Extracted records:
-*-*-

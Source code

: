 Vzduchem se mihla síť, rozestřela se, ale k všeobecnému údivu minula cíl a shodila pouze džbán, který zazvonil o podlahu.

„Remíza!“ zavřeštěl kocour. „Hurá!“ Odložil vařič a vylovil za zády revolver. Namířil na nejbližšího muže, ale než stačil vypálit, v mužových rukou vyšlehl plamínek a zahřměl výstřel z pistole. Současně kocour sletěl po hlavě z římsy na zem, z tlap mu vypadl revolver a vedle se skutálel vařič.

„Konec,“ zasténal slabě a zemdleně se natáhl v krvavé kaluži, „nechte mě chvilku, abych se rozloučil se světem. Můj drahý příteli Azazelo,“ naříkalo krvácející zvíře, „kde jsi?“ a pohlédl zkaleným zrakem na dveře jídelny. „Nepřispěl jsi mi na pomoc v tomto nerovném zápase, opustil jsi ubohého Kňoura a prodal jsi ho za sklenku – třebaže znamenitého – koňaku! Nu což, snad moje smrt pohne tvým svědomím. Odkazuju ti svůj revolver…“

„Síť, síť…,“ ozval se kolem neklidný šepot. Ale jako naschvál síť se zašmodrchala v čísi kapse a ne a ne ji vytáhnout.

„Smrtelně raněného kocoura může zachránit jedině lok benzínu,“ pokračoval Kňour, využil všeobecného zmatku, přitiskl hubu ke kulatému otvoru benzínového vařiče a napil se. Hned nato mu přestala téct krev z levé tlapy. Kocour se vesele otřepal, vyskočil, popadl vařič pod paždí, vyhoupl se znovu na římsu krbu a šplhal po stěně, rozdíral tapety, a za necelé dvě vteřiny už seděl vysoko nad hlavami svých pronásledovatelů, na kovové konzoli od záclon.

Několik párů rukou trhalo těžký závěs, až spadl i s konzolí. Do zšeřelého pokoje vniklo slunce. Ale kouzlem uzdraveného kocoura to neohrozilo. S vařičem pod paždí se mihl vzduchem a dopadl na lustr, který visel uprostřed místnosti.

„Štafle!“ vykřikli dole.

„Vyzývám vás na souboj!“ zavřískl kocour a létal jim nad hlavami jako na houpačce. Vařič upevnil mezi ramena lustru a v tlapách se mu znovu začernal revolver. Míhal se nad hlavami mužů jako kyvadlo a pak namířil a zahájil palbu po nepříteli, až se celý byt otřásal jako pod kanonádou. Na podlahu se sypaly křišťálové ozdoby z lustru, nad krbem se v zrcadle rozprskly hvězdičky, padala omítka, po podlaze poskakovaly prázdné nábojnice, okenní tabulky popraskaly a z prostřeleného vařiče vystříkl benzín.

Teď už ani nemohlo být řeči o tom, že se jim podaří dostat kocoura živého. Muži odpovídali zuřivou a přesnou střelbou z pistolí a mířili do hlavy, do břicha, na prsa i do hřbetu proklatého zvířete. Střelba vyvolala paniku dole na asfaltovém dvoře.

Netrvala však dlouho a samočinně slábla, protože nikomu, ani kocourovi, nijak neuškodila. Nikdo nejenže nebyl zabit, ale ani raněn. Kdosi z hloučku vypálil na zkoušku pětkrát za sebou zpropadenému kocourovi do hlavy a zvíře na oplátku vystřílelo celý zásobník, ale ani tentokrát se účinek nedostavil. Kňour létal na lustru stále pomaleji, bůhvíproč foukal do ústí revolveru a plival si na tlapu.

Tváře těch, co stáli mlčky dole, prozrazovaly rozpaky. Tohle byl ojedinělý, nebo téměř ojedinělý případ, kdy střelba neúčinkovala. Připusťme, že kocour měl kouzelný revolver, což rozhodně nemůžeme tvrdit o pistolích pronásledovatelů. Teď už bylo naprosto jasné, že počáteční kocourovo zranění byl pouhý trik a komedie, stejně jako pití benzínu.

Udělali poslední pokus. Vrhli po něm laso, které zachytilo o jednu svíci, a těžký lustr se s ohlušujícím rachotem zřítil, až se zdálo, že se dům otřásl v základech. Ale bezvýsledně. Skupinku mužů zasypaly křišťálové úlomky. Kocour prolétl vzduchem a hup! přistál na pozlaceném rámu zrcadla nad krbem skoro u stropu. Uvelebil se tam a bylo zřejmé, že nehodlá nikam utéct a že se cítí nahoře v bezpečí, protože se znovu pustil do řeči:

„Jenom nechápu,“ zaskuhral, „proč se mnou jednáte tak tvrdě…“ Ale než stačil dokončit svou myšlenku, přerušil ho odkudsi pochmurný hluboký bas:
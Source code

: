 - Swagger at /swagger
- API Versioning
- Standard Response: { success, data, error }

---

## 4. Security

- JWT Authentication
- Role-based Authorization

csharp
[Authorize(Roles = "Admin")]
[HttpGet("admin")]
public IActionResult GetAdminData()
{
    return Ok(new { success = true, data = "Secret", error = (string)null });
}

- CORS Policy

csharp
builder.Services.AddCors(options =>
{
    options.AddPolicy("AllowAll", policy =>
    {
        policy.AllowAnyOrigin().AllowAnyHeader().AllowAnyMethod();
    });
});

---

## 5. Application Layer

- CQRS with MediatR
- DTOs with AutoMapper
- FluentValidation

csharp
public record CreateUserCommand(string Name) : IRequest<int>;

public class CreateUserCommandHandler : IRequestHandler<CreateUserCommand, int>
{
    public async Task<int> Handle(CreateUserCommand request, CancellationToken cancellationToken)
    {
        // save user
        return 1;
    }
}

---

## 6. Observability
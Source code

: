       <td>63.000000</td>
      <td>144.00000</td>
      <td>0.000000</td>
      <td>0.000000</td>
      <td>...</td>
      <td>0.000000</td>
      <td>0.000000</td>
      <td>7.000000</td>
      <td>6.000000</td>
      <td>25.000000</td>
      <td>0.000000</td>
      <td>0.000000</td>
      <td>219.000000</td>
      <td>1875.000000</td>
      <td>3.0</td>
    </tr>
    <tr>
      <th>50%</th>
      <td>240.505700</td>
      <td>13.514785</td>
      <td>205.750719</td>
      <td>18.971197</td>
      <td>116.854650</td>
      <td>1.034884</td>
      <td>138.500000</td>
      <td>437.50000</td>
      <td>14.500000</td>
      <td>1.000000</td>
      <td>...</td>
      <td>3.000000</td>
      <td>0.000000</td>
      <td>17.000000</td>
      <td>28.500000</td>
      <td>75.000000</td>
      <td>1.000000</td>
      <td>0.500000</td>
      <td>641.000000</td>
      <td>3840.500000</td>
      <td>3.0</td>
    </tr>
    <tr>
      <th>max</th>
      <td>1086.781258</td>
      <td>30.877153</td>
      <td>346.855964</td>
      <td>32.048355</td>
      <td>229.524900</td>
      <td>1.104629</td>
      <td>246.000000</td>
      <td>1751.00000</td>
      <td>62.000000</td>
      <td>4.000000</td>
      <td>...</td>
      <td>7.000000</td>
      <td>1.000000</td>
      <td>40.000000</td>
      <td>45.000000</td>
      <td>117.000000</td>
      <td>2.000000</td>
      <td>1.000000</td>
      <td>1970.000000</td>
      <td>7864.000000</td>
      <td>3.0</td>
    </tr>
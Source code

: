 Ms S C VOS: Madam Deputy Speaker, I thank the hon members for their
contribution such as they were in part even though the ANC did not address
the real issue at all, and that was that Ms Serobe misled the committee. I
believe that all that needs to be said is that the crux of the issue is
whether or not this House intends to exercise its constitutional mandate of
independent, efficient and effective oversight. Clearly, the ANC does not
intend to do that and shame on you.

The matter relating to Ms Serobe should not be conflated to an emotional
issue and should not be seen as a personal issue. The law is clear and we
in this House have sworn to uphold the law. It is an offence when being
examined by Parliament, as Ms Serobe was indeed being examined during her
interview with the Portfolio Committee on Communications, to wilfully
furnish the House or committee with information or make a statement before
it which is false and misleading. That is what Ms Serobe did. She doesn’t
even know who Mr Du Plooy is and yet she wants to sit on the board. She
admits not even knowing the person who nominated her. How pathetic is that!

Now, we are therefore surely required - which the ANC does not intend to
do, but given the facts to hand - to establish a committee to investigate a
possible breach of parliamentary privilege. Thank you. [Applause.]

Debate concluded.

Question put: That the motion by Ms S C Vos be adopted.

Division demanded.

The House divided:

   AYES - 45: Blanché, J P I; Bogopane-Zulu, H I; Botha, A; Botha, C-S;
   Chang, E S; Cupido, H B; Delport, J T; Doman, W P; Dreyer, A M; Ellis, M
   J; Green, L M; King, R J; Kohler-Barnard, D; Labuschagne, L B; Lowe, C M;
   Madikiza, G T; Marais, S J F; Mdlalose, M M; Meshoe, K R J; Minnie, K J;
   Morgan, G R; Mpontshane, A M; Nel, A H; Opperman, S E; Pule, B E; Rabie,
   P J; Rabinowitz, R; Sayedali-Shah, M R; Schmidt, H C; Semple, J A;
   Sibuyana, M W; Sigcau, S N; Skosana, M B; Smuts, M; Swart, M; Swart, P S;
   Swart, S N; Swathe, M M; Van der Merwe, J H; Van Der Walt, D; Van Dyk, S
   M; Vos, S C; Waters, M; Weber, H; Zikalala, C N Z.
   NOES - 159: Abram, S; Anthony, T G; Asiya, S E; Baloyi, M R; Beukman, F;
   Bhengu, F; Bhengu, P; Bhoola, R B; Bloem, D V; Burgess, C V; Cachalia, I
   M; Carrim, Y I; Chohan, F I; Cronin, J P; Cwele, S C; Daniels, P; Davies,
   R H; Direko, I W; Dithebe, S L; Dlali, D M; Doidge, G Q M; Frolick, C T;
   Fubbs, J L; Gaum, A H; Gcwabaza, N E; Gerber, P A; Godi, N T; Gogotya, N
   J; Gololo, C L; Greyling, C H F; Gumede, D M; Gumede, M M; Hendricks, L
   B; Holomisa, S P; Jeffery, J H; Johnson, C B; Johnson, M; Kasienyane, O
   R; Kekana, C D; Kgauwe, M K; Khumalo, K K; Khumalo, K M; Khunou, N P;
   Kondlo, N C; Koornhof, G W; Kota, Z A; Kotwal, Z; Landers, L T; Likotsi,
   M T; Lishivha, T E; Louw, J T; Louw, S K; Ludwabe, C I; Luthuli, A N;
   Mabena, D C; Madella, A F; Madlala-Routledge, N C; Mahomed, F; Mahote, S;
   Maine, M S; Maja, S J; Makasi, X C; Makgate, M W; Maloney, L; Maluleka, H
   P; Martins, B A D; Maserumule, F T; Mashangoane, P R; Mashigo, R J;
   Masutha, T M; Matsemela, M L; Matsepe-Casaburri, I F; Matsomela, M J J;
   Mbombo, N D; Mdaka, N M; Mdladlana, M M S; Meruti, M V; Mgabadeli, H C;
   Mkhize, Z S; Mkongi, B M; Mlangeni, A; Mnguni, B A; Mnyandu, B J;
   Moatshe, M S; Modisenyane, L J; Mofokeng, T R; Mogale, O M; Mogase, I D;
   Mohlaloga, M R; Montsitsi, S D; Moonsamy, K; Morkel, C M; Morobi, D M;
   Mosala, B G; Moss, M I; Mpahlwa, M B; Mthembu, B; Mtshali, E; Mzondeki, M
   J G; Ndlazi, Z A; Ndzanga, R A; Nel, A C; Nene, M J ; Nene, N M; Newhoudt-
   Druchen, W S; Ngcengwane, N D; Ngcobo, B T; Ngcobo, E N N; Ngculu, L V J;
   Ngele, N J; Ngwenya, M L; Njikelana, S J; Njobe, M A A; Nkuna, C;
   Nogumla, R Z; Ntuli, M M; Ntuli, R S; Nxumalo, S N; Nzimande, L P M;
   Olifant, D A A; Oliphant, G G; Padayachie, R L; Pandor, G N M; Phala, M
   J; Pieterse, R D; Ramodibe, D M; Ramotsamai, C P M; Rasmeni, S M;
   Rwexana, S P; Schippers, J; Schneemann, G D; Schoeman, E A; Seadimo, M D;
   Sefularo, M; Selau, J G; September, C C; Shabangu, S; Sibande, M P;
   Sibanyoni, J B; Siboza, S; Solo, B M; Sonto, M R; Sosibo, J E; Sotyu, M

-*-*-

WORK INSTRUCTION
In the entries above, copy each line that contains the string "Swart".

WORKED SOLUTION
   Sibuyana, M W; Sigcau, S N; Skosana, M B; Smuts, M; Swart, M; Swart, P S;
   Swart, S N; Swathe, M M; Van der Merwe, J H; Van Der Walt, D; Van Dyk, S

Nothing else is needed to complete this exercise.